OK - I'm at my wit's end here as I've looked everywhere to find some  
means of tuning NFS performance with ESX into returning something  
acceptable using osol 2008.11.  I've eliminated everything but the NFS  
portion of the equation and am looking for some pointers in the right  
direction.

Configuration: PE2950 bi pro Xeon, 32Gb RAM with an MD1000 using a  
zpool of 7 mirror vdevs.
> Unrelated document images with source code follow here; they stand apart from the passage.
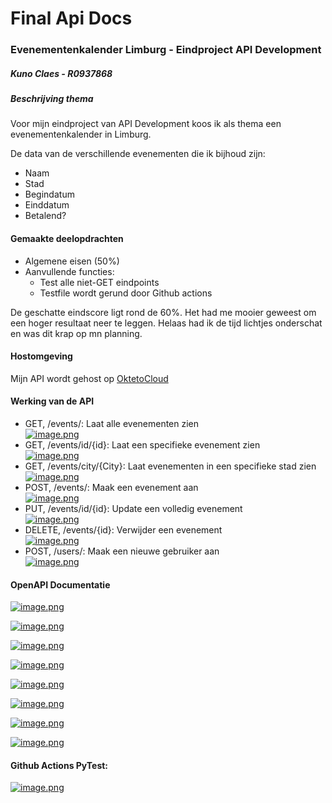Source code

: # Final Api Docs

### Evenementenkalender Limburg - Eindproject API Development

##### Kuno Claes - R0937868

##### Beschrijving thema

Voor mijn eindproject van API Development koos ik als thema een evenementenkalender in Limburg.

De data van de verschillende evenementen die ik bijhoud zijn:

- Naam
- Stad
- Begindatum
- Einddatum
- Betalend?

#### Gemaakte deelopdrachten

- Algemene eisen (50%)
- Aanvullende functies: 
    - Test alle niet-GET eindpoints
    - Testfile wordt gerund door Github actions

De geschatte eindscore ligt rond de 60%. Het had me mooier geweest om een hoger resultaat neer te leggen. Helaas had ik de tijd lichtjes onderschat en was dit krap op mn planning.

#### Hostomgeving

Mijn API wordt gehost op [OktetoCloud](https://event-api-service-icodesdeveloper.cloud.okteto.net)

#### Werking van de API

- GET, /events/: Laat alle evenementen zien   
    [![image.png](https://raw.githubusercontent.com/icodesdeveloper/API-FINAL/main/assets/images/apiw1.png)](https://raw.githubusercontent.com/icodesdeveloper/API-FINAL/main/assets/images/apiw1.png)
- GET, /events/id/{id}: Laat een specifieke evenement zien  
    [![image.png](https://raw.githubusercontent.com/icodesdeveloper/API-FINAL/main/assets/images/apiw2.png)](https://raw.githubusercontent.com/icodesdeveloper/API-FINAL/main/assets/images/apiw2.png)
- GET, /events/city/{City}: Laat evenementen in een specifieke stad zien  
    [![image.png](https://raw.githubusercontent.com/icodesdeveloper/API-FINAL/main/assets/images/apiw3.png)](https://raw.githubusercontent.com/icodesdeveloper/API-FINAL/main/assets/images/apiw3.png)
- POST, /events/: Maak een evenement aan  
    [![image.png](https://raw.githubusercontent.com/icodesdeveloper/API-FINAL/main/assets/images/apiw4.png)](https://raw.githubusercontent.com/icodesdeveloper/API-FINAL/main/assets/images/apiw4.png)
- PUT, /events/id/{id}: Update een volledig evenement  
    [![image.png](https://raw.githubusercontent.com/icodesdeveloper/API-FINAL/main/assets/images/apiw5.png)](https://raw.githubusercontent.com/icodesdeveloper/API-FINAL/main/assets/images/apiw5.png)
- DELETE, /events/{id}: Verwijder een evenement  
    [![image.png](https://raw.githubusercontent.com/icodesdeveloper/API-FINAL/main/assets/images/apiw6.png)](https://raw.githubusercontent.com/icodesdeveloper/API-FINAL/main/assets/images/apiw6.png)
- POST, /users/: Maak een nieuwe gebruiker aan  
    [![image.png](https://raw.githubusercontent.com/icodesdeveloper/API-FINAL/main/assets/images/apiw7.png)](https://raw.githubusercontent.com/icodesdeveloper/API-FINAL/main/assets/images/apiw7.png)

#### OpenAPI Documentatie

[![image.png](https://raw.githubusercontent.com/icodesdeveloper/API-FINAL/main/assets/images/apid1.png)](https://raw.githubusercontent.com/icodesdeveloper/API-FINAL/main/assets/images/apid1.png)

[![image.png](https://raw.githubusercontent.com/icodesdeveloper/API-FINAL/main/assets/images/apid2.png)](https://raw.githubusercontent.com/icodesdeveloper/API-FINAL/main/assets/images/apid2.png)

[![image.png](https://raw.githubusercontent.com/icodesdeveloper/API-FINAL/main/assets/images/apid3.png)](https://raw.githubusercontent.com/icodesdeveloper/API-FINAL/main/assets/images/apid3.png)

[![image.png](https://raw.githubusercontent.com/icodesdeveloper/API-FINAL/main/assets/images/apid4.png)](https://raw.githubusercontent.com/icodesdeveloper/API-FINAL/main/assets/images/apid4.png)

[![image.png](https://raw.githubusercontent.com/icodesdeveloper/API-FINAL/main/assets/images/apid5.png)](https://raw.githubusercontent.com/icodesdeveloper/API-FINAL/main/assets/images/apid5.png)

[![image.png](https://raw.githubusercontent.com/icodesdeveloper/API-FINAL/main/assets/images/apid6.png)](https://raw.githubusercontent.com/icodesdeveloper/API-FINAL/main/assets/images/apid6.png)

[![image.png](https://raw.githubusercontent.com/icodesdeveloper/API-FINAL/main/assets/images/apid7.png)](https://raw.githubusercontent.com/icodesdeveloper/API-FINAL/main/assets/images/apid7.png)

[![image.png](https://raw.githubusercontent.com/icodesdeveloper/API-FINAL/main/assets/images/apid8.png)](https://raw.githubusercontent.com/icodesdeveloper/API-FINAL/main/assets/images/apid8.png)


#### Github Actions PyTest:

[![image.png](https://github.com/icodesdeveloper/API-FINAL/blob/main/assets/images/pyt1.png?raw=true)](https://github.com/icodesdeveloper/API-FINAL/blob/main/assets/images/pyt1.png?raw=true)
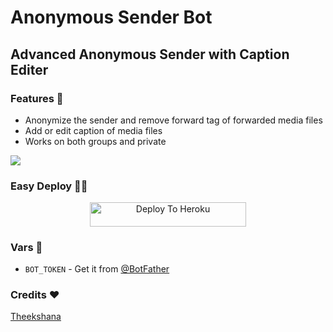 # Anonymous Sender Bot 

## Advanced Anonymous Sender with Caption Editer

### Features 🧐

- Anonymize the sender and remove forward tag of forwarded media files
- Add or edit caption of media files
- Works on both groups and private

<img src="https://telegra.ph/file/5149a26f3b2939c66962d.jpg">

### Easy Deploy 🏃‍♂

<p align="center"><a href="https://heroku.com/deploy?template=https://github.com/ImTheekshana126/AnonymousSenderBot"> <img src="https://img.shields.io/badge/Deploy%20To%20Heroku-blueviolet?style=for-the-badge&logo=heroku" width="250" height="38.45"alt="Deploy To Heroku"/></a></p>


### Vars 📙

- `BOT_TOKEN` - Get it from [@BotFather](https://t.me/BotFather)

### Credits ❤
[Theekshana](t.me/ImTheekshana)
ESX 3.5 and 4.0.  Pretty much a vanilla  
install across the board, no additional software other than the  
Adaptec StorMan to manage the disks.

local performance via dd - 463MB/s write, 1GB/s read (8Gb file)
iSCSI performance - 90MB/s write, 120MB/s read (800Mb file from a VM)
NFS performance - 1.4MB/s write, 20MB/s read (800Mb file from the  
Service Console, transfer of a 8Gb file via the datastore browser)

I just found the tool latencytop which points the finger at the ZIL  
(tip of the hat to Lejun Zhu).  Ref: <http://www.infrageeks.com/zfs/nfsd.png 
 > & <http://www.infrageeks.com/zfs/fsflush.png>.  Log file: 
 > <http://www.infrageeks.com/zfs/latencytop.log 
 >

Now I can understand that there is a performance hit associated with  
this feature of ZFS for ensuring data integrity, but this drastic a  
difference makes no sense whatsoever. The pool is capable of handling  
natively (at worst) 120*7 IOPS and I'm not even seeing enough to  
saturate a USB thumb drive. This still doesn't answer why the read  
performance is so bad either.  According to latencytop, the culprit  
would be genunix`cv_timedwait_sig rpcmod`svc

 From my searching it appears that there's no async setting for the  
osol nfsd, and ESX does not offer any mount controls to force an async  
connection.  Other than putting in an SSD as a ZIL (which still  
strikes me as overkill for basic NFS services) I'm looking for any  
information that can bring me up to at least reasonable throughput.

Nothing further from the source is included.